→ Task to complete: Find the lines in the records below that contain "basic", and report each of them.
▬▬▬▬▬▬
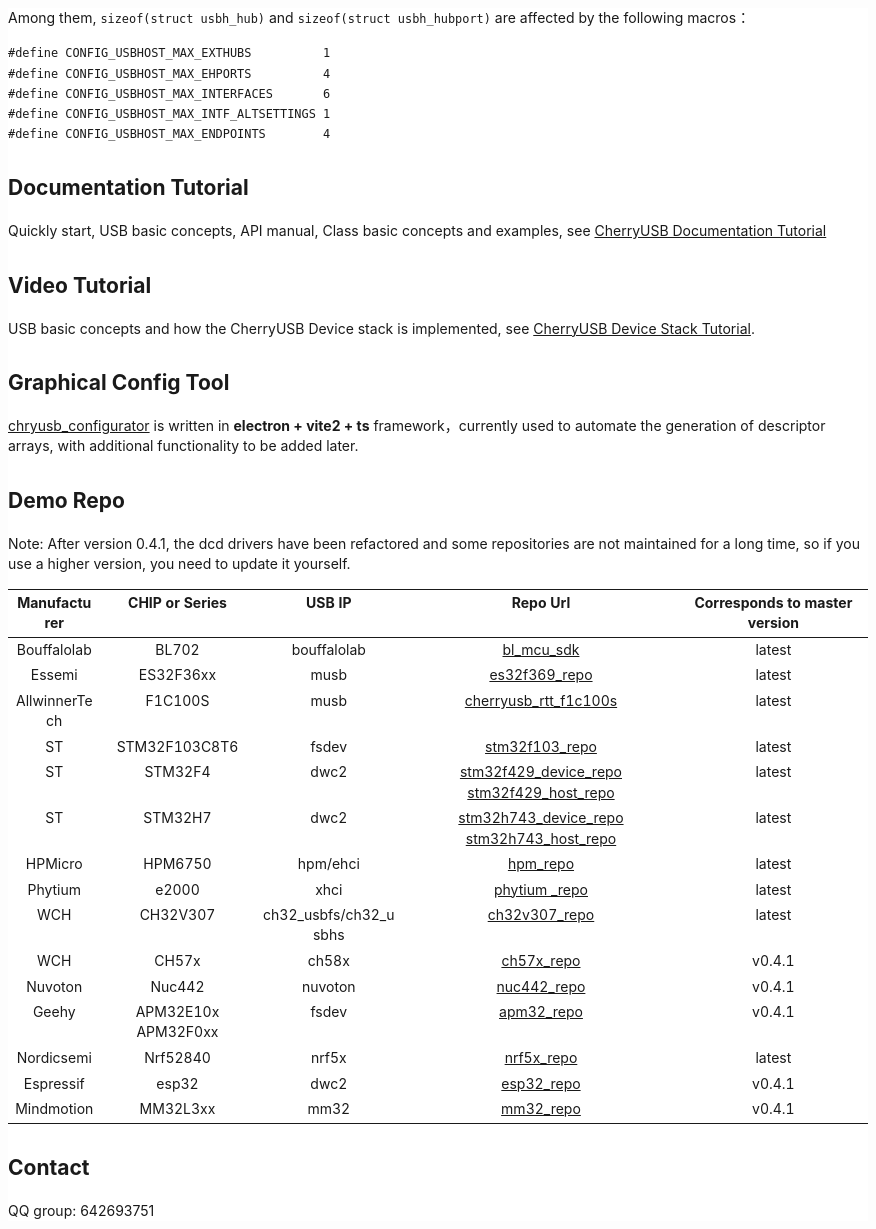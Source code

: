 Among them, `sizeof(struct usbh_hub)` and `sizeof(struct usbh_hubport)` are affected by the following macros：

```
#define CONFIG_USBHOST_MAX_EXTHUBS          1
#define CONFIG_USBHOST_MAX_EHPORTS          4
#define CONFIG_USBHOST_MAX_INTERFACES       6
#define CONFIG_USBHOST_MAX_INTF_ALTSETTINGS 1
#define CONFIG_USBHOST_MAX_ENDPOINTS        4
```

## Documentation Tutorial

Quickly start, USB basic concepts, API manual, Class basic concepts and examples, see [CherryUSB Documentation Tutorial](https://cherryusb.readthedocs.io/)

## Video Tutorial

USB basic concepts and how the CherryUSB Device stack is implemented, see [CherryUSB Device Stack Tutorial](https://www.bilibili.com/video/BV1Ef4y1t73d).

## Graphical Config Tool

[chryusb_configurator](https://github.com/Egahp/chryusb_configurator) is written in **electron + vite2 + ts** framework，currently used to automate the generation of descriptor arrays, with additional functionality to be added later.

## Demo Repo

Note: After version 0.4.1, the dcd drivers have been refactored and some repositories are not maintained for a long time, so if you use a higher version, you need to update it yourself.

|   Manufacturer       |  CHIP or Series    | USB IP| Repo Url |Corresponds to master version|
|:--------------------:|:------------------:|:-----:|:--------:|:---------------------------:|
|Bouffalolab    |  BL702 | bouffalolab|[bl_mcu_sdk](https://github.com/bouffalolab/bl_mcu_sdk/tree/master/examples/usb)| latest |
|Essemi    |  ES32F36xx | musb |[es32f369_repo](https://github.com/sakumisu/CherryUSB/tree/master/demo/es32)|latest |
|AllwinnerTech    |  F1C100S | musb |[cherryusb_rtt_f1c100s](https://github.com/CherryUSB/cherryusb_rtt_f1c100s)|latest |
|ST    |  STM32F103C8T6 | fsdev |[stm32f103_repo](https://github.com/sakumisu/CherryUSB/tree/master/demo/stm32/usb_device/stm32f103c8t6)|latest |
|ST    |  STM32F4 | dwc2 |[stm32f429_device_repo](https://github.com/sakumisu/CherryUSB/tree/master/demo/stm32/usb_device/stm32f429igt6)   [stm32f429_host_repo](https://github.com/sakumisu/CherryUSB/tree/master/demo/stm32/usb_host/stm32f429igt6)|latest |
|ST    |  STM32H7 | dwc2 |[stm32h743_device_repo](https://github.com/sakumisu/CherryUSB/tree/master/demo/stm32/usb_device/stm32h743vbt6)   [stm32h743_host_repo](https://github.com/sakumisu/CherryUSB/tree/master/demo/stm32/usb_host/stm32h743xih6)|latest |
|HPMicro    |  HPM6750 | hpm/ehci |[hpm_repo](https://github.com/CherryUSB/cherryusb_hpmicro)|latest |
|Phytium |  e2000 | xhci |[phytium _repo](https://gitee.com/phytium_embedded/phytium-standalone-sdk)|latest |
|WCH    |  CH32V307 | ch32_usbfs/ch32_usbhs|[ch32v307_repo](https://github.com/CherryUSB/cherryusb_ch32v307)|latest |
|WCH    |  CH57x | ch58x |[ch57x_repo](https://github.com/CherryUSB/cherryusb_ch57x)|v0.4.1 |
|Nuvoton    |  Nuc442 | nuvoton |[nuc442_repo](https://github.com/CherryUSB/cherryusb_nuc442)|v0.4.1 |
|Geehy    |  APM32E10x APM32F0xx| fsdev |[apm32_repo](https://github.com/CherryUSB/cherryusb_apm32)|v0.4.1 |
|Nordicsemi |  Nrf52840 | nrf5x |[nrf5x_repo](https://github.com/CherryUSB/cherryusb_nrf5x)|latest |
|Espressif    |  esp32 | dwc2 |[esp32_repo](https://github.com/CherryUSB/cherryusb_esp32)|v0.4.1 |
|Mindmotion    |  MM32L3xx | mm32 |[mm32_repo](https://github.com/CherryUSB/cherryusb_mm32)|v0.4.1 |

## Contact

QQ group: 642693751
▬▬▬▬▬▬
→ Task output:
Quickly start, USB basic concepts, API manual, Class basic concepts and examples, see [CherryUSB Documentation Tutorial](https://cherryusb.readthedocs.io/)
USB basic concepts and how the CherryUSB Device stack is implemented, see [CherryUSB Device Stack Tutorial](https://www.bilibili.com/video/BV1Ef4y1t73d).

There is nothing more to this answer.